### Task directions
Give the data again exactly as it is written.

##########

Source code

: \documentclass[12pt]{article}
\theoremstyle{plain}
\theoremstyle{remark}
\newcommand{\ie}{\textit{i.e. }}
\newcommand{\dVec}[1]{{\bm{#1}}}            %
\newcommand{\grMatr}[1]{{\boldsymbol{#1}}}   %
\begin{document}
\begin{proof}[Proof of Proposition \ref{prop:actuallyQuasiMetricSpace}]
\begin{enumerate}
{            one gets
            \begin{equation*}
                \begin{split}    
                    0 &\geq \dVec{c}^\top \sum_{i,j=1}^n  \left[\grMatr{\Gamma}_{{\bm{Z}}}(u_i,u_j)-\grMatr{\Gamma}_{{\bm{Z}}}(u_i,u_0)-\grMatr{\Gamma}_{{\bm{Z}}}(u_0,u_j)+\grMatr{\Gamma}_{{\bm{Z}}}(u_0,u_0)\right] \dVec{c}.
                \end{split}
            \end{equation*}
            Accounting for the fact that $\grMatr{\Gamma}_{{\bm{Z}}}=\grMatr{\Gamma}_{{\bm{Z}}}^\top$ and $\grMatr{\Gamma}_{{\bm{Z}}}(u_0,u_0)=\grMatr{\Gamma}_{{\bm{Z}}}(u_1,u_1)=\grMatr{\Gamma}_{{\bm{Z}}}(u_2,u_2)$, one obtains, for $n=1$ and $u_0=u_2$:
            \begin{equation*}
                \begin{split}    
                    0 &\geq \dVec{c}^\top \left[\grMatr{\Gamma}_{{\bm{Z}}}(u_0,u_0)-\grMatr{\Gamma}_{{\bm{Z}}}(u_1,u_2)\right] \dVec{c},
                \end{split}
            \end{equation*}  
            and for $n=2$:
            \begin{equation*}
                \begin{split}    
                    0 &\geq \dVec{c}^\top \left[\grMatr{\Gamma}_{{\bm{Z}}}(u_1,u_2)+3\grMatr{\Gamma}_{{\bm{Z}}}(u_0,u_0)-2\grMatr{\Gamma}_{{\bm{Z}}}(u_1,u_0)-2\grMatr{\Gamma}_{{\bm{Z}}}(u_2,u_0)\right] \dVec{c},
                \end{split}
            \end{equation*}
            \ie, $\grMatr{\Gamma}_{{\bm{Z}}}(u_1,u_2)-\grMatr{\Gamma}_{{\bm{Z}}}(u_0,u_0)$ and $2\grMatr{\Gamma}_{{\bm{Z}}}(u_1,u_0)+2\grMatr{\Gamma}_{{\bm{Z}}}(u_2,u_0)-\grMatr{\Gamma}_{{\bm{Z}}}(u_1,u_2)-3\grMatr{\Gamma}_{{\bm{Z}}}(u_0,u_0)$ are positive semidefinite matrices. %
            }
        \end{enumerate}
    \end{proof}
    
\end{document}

##########

### Expected answer
Source code

: \documentclass[12pt]{article}
\theoremstyle{plain}
\theoremstyle{remark}
\newcommand{\ie}{\textit{i.e. }}
\newcommand{\dVec}[1]{{\bm{#1}}}            %
\newcommand{\grMatr}[1]{{\boldsymbol{#1}}}   %
\begin{document}
\begin{proof}[Proof of Proposition \ref{prop:actuallyQuasiMetricSpace}]
\begin{enumerate}
{            one gets
            \begin{equation*}
                \begin{split}    
                    0 &\geq \dVec{c}^\top \sum_{i,j=1}^n  \left[\grMatr{\Gamma}_{{\bm{Z}}}(u_i,u_j)-\grMatr{\Gamma}_{{\bm{Z}}}(u_i,u_0)-\grMatr{\Gamma}_{{\bm{Z}}}(u_0,u_j)+\grMatr{\Gamma}_{{\bm{Z}}}(u_0,u_0)\right] \dVec{c}.
                \end{split}
            \end{equation*}
            Accounting for the fact that $\grMatr{\Gamma}_{{\bm{Z}}}=\grMatr{\Gamma}_{{\bm{Z}}}^\top$ and $\grMatr{\Gamma}_{{\bm{Z}}}(u_0,u_0)=\grMatr{\Gamma}_{{\bm{Z}}}(u_1,u_1)=\grMatr{\Gamma}_{{\bm{Z}}}(u_2,u_2)$, one obtains, for $n=1$ and $u_0=u_2$:
            \begin{equation*}
                \begin{split}    
                    0 &\geq \dVec{c}^\top \left[\grMatr{\Gamma}_{{\bm{Z}}}(u_0,u_0)-\grMatr{\Gamma}_{{\bm{Z}}}(u_1,u_2)\right] \dVec{c},
                \end{split}
            \end{equation*}  
            and for $n=2$:
            \begin{equation*}
                \begin{split}    
                    0 &\geq \dVec{c}^\top \left[\grMatr{\Gamma}_{{\bm{Z}}}(u_1,u_2)+3\grMatr{\Gamma}_{{\bm{Z}}}(u_0,u_0)-2\grMatr{\Gamma}_{{\bm{Z}}}(u_1,u_0)-2\grMatr{\Gamma}_{{\bm{Z}}}(u_2,u_0)\right] \dVec{c},
                \end{split}
            \end{equation*}
            \ie, $\grMatr{\Gamma}_{{\bm{Z}}}(u_1,u_2)-\grMatr{\Gamma}_{{\bm{Z}}}(u_0,u_0)$ and $2\grMatr{\Gamma}_{{\bm{Z}}}(u_1,u_0)+2\grMatr{\Gamma}_{{\bm{Z}}}(u_2,u_0)-\grMatr{\Gamma}_{{\bm{Z}}}(u_1,u_2)-3\grMatr{\Gamma}_{{\bm{Z}}}(u_0,u_0)$ are positive semidefinite matrices. %
            }
        \end{enumerate}
    \end{proof}
    
\end{document}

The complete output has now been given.